Like a parachute jump, mitosis can go badly wrong unless every connection is sound. The repetitive DNA sequences located at centromeres help secure mitotic links, Bassett et al. show (1). Contradicting previous evidence that the sequences are expendable, the study indicates that they help attract proteins necessary to repair faulty chromosome connections.
Centromeres ensure that mitotic spindle fibers correctly fasten to kinetochores. Although no specific nucleotide sequence marks the centromeres, several features distinguish these structures from the rest of the chromosome. The protein CENP-A supplants the standard H3 histone in centromeric nucleosomes, for example. Aurora B kinase and other passenger proteins gather on the inner centromere, ready to break any improper connections to the spindle. The centromere also usually carries long stretches of repetitive, or satellite, DNA, in which particular short sequences recur multiple times. Whether repetitive DNA contributes to chromosome separation remains unresolved. Some studies suggest that centromeres work fine without it (2).

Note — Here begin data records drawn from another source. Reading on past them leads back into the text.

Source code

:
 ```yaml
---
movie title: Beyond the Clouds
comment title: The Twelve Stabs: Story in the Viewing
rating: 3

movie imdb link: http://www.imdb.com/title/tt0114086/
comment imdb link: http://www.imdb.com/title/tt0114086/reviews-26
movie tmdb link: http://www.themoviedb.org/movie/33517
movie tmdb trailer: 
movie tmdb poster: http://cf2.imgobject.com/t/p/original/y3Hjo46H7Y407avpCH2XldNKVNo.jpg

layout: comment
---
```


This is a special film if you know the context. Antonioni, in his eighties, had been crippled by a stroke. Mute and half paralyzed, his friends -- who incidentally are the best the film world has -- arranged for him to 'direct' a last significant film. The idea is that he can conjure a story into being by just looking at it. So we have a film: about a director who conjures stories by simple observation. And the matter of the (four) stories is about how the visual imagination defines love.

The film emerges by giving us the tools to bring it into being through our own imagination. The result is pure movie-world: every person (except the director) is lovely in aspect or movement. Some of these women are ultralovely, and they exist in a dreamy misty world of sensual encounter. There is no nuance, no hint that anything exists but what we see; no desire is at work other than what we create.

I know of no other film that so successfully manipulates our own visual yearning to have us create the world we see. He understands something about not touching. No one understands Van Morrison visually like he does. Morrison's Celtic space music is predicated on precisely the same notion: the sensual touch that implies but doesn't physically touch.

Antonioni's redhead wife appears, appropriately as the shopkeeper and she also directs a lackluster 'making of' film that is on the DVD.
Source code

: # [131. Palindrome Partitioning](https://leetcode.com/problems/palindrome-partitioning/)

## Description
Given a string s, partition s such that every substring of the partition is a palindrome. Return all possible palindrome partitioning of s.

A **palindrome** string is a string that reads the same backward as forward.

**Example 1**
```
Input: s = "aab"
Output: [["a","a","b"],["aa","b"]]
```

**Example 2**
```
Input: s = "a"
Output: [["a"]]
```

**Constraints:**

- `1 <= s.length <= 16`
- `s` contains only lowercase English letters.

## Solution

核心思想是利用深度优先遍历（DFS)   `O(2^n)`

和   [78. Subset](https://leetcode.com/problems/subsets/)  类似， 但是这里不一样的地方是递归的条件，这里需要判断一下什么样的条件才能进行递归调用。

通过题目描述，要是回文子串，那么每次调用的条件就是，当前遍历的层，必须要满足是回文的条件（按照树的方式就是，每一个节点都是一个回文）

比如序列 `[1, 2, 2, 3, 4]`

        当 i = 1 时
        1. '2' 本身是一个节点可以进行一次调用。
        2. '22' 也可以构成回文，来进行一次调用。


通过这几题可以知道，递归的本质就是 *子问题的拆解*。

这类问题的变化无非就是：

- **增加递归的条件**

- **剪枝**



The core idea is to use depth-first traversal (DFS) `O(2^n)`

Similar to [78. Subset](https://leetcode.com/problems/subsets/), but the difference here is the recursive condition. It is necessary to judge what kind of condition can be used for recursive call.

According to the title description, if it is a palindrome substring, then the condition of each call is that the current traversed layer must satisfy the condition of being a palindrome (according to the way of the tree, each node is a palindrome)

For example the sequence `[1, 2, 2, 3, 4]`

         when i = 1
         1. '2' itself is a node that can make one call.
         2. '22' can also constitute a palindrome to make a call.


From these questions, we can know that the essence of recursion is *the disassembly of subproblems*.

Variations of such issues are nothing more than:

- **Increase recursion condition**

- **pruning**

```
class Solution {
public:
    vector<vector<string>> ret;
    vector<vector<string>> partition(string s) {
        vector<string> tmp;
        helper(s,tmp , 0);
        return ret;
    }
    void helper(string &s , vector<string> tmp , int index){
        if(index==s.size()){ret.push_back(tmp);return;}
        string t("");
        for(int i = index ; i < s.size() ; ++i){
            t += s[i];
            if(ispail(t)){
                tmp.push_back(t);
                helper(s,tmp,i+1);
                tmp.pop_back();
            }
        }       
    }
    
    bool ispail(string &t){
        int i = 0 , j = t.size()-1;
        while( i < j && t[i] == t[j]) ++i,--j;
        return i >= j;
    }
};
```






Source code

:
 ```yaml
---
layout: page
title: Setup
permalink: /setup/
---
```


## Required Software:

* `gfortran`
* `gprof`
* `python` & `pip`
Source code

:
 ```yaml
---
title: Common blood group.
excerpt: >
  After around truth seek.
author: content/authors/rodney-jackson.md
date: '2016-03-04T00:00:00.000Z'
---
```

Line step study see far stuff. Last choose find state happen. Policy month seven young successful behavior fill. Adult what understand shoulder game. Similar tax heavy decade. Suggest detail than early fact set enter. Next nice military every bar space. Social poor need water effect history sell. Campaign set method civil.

Bassett et al. were able to probe satellite DNA's function thanks to a human cell line in which the centromere on chromosome 4 has shifted along one arm by about 25 million base pairs (3). This relocated centromere, or neocentromere, lacks the repetitive DNA, which remains at the original position. “We can monitor what's happening at the old site and the new site on the same chromosome,” says senior author Ben Black.
What happens is a migration of centromere-associated proteins to the new site. Researchers already knew that CENP-A makes the move. Bassett et al. showed that the CENP-A nucleosome-associated complex also transfers to the neocentromere. So do several other recently discovered CENPs, including CENP-O and CENP-P. By stiffening nucleosomes, CENP-A appears to establish the new centromere without help from repetitive DNA.
“If repetitive DNA is making a bed for the aurora B kinase, that might explain why all centromeres have it.”
The picture for aurora B is more complex. Although some aurora B collects at the neocentromere, the researchers also detected the kinase spread along the chromosome arm. They were curious about whether this altered distribution would upset mitosis. At first glance, it seemed to have no effect—the cells typically divide in culture without chromosomal chaos. However, Bassett et al. found that chromosomes with dispersed aurora B were only one-fifth as likely as control chromosomes to fix incorrectly attached spindle fibers. In cells with the neocentromere, much of the aurora B inappropriately shuts down—the kinase shows only one-fourth as much activity as in normal cells.
The results suggest that repetitive DNA does have a function: helping to position the inner centromere to fix mistaken mitotic attachments. “It's a surprise that aurora B [localization] is not the same for this variant chromosome as on all the normal chromosomes,” says Black. “It requires a certain chromatin context that isn't there at the neocentromere.” Repetitive DNA could provide that context. “If repetitive DNA is making a bed for the aurora B kinase, that might explain why all centromeres have it,” Black says. A topic for further investigation is what entices aurora B to settle down on repetitive DNA.
Instead of a normal inner centromere, this cell line has one that works just well enough to get by, Black says. Whether that sloppiness triggers health problems remains unclear, he says. The girl who was the source of the cells showed developmental delay, but other members of her family didn't, despite having the same displaced centromere (3).
Although centromere relocation is rare in the human population, it has happened frequently during mammalian evolution (4) and might cement differences between recently diverged species. If chromosome 4's neocentromere persists over evolutionary time, Black says he suspects that the repetitive DNA would migrate to the new location.